Last night we made it to Fairhaven, Massachusetts where we slept on the floor at a Unitarian Church. We had quite a wonderful potluck supper and one of the better sharing discussions afterwards. Much to my delight there were several key organizers at this event who are working locally to connect spending on our current wars to the economic problems here at home. One local postal worker, and a leader in his union, spoke with great passion about the need to increasingly make these connections.We began yesterday in Warren, Rhode Island (we have been criss-crossing back and forth between these two states in recent days). We held at short vigil at the National Guard Armory in Warren (these guardsmen are trained to be military police and have been sent to work at the U.S. prison in Guantanamo). Then we walked to a local park by the river, which we learned had been the summer camp for the Wampanoag tribe for thousands of years. Amongst the baseball fields, basketball and tennis courts are several mounds that were burial grounds for the Native Americans who once flourished throughout this region. There the Buddhists, who are leading the peace walk, drummed and chanted and I watched as geese flew over our heads. I thought about the deep roots of the old trees on top of the mounds being nourished by the mostly forgotten bones of the native people.Two days ago we had lunch at a home overlooking the Cole River in Swansea, Rhode Island which was the first house burned down by Indians when King Phillip’s War (King Phillip was the name the British gave to the native leader called Metacomet) began in 1675. The original chimney still remains in the restored house and I spent much time while walking during the last few days thinking about this thing we call “progress” that the white man brought to North America. Two cooling towers of a coal-fired power plant stick out like a sore thumb just on the other side of the river from this ancient house where we ate lunch. All around us as we walked we saw auto junk yards, neon signs, fast food restaurants, polluted water, highways with cars spewing exhaust fumes, and miles of asphalt highways. None of this enhanced the land nor did it offer the wildlife or the people a real chance for survival.

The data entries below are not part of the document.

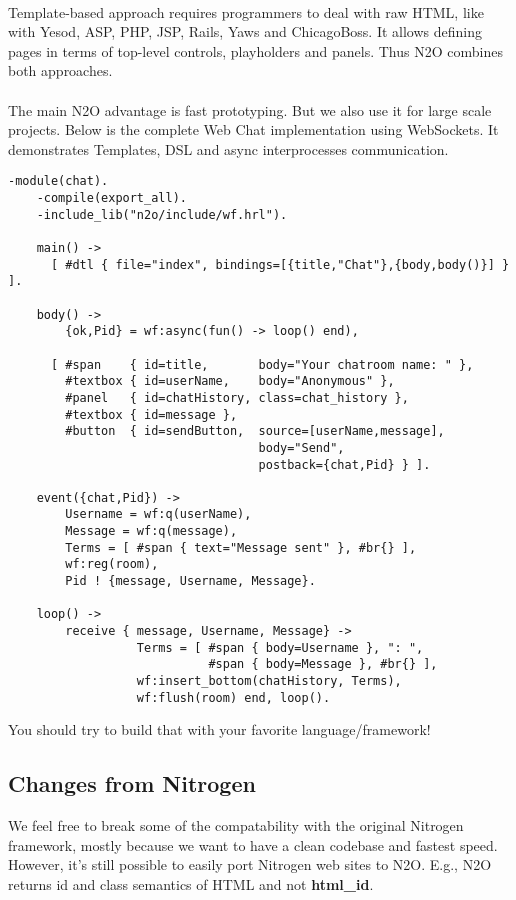 \paragraph{}
Template-based approach requires programmers to deal with raw HTML,
like with Yesod, ASP, PHP, JSP, Rails, Yaws and ChicagoBoss. It allows
defining pages in terms of top-level controls, playholders
and panels. Thus N2O combines both approaches.

\paragraph{}
The main N2O advantage is fast prototyping. But we also use it for large
scale projects. Below is the complete Web Chat implementation using
WebSockets. It demonstrates Templates, DSL and async
interprocesses communication.

\newpage
\begin{lstlisting}[caption=chat.erl]
    -module(chat).
    -compile(export_all).
    -include_lib("n2o/include/wf.hrl").

    main() -> 
      [ #dtl { file="index", bindings=[{title,"Chat"},{body,body()}] } ].

    body() ->
        {ok,Pid} = wf:async(fun() -> loop() end),

      [ #span    { id=title,       body="Your chatroom name: " }, 
        #textbox { id=userName,    body="Anonymous" },
        #panel   { id=chatHistory, class=chat_history },
        #textbox { id=message },
        #button  { id=sendButton,  source=[userName,message],
                                   body="Send", 
                                   postback={chat,Pid} } ].

    event({chat,Pid}) ->
        Username = wf:q(userName),
        Message = wf:q(message),
        Terms = [ #span { text="Message sent" }, #br{} ],
        wf:reg(room),
        Pid ! {message, Username, Message}.

    loop() ->
        receive { message, Username, Message} ->
                  Terms = [ #span { body=Username }, ": ",
                            #span { body=Message }, #br{} ],
                  wf:insert_bottom(chatHistory, Terms),
                  wf:flush(room) end, loop().
\end{lstlisting}

You should try to build that with your favorite language/framework!

\subsection*{Changes from Nitrogen}
We feel free to break some of the compatability with the original
Nitrogen framework, mostly because we want to have a clean codebase
and fastest speed. However, it's still possible to easily port
Nitrogen web sites to N2O. E.g., N2O returns id and class semantics
of HTML and not {\bf html\_id}.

The woman who now lives in the house that was burned at the start of the war against the Indians talked about the inevitability of war between the white pilgrims and the Indians because each had fundamentally differing philosophies about the land. The pilgrims believed land could be possessed and sold for profit. The Indians couldn’t comprehend the concept of ownership of land – their way to life was made possible by a reverence for the land and a belief that the people had to live in harmony with nature. Much like in today’s world the victor was not necessarily the one that was most righteous but the one that had “superior firepower”.
But there is no peace in the land today. The Mother Earth is having convulsions as her body has become toxified and heated up by this out-of-control way of life the descendants of the pilgrims, and subsequent generations of immigrants, have brought to this continent.

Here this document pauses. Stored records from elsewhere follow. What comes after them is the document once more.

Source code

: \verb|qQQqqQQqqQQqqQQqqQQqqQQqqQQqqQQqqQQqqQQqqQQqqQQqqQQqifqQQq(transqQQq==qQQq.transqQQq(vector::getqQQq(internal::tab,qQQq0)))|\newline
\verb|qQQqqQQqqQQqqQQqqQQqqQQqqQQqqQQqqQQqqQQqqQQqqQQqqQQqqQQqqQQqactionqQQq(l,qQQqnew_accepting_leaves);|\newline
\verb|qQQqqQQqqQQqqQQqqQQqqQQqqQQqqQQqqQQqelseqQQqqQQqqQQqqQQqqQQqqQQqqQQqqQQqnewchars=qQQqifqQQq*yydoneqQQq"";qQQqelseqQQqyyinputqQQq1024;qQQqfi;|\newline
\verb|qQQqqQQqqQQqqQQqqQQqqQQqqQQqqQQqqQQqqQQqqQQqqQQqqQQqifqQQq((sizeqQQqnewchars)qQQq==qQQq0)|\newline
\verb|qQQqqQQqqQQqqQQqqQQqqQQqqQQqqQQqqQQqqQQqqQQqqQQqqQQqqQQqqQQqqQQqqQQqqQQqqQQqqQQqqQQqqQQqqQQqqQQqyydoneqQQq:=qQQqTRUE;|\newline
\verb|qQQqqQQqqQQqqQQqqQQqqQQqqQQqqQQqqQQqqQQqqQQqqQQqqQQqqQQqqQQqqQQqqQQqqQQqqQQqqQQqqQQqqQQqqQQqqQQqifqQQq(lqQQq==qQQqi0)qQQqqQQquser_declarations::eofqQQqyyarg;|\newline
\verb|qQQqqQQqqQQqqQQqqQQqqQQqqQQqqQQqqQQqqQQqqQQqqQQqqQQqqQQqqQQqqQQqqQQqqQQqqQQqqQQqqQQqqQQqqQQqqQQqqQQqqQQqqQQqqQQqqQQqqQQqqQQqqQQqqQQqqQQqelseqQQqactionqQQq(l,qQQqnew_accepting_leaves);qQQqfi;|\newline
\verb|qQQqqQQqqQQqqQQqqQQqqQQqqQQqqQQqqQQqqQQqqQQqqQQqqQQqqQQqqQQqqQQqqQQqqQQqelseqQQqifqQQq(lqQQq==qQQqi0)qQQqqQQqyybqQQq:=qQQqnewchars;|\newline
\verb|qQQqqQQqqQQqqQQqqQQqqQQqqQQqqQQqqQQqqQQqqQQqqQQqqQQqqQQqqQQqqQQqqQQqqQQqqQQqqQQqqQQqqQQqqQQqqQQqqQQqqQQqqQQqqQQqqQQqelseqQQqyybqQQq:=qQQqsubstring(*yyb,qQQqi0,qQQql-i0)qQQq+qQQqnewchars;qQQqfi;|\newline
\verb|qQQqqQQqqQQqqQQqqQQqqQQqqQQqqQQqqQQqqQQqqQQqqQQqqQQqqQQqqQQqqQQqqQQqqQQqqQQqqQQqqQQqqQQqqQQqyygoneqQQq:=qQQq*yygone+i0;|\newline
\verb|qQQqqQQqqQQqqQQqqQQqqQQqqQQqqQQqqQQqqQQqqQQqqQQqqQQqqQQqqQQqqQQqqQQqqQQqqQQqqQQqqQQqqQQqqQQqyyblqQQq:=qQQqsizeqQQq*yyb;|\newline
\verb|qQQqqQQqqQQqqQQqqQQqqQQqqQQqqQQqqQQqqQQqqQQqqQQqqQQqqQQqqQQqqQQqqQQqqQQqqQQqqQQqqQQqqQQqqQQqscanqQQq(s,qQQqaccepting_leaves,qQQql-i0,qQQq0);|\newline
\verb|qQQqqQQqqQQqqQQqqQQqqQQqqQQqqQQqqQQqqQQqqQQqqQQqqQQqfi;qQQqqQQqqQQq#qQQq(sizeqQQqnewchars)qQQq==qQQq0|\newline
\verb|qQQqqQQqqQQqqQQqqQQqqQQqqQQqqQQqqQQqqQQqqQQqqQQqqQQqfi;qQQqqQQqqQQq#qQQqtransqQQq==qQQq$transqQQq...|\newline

I feel a deep sadness about all this, which gets magnified when we walk past huge graveyards where the white people are ornately buried. The Indian burial mounds now have junkyards and ball fields planted on top of them as the victors have even determined that these sacred sites must be desecrated and forgotten. But they are not forgotten – at least during this walk we are talking about the Native people and their culture and holding their memory up in our simple prayers.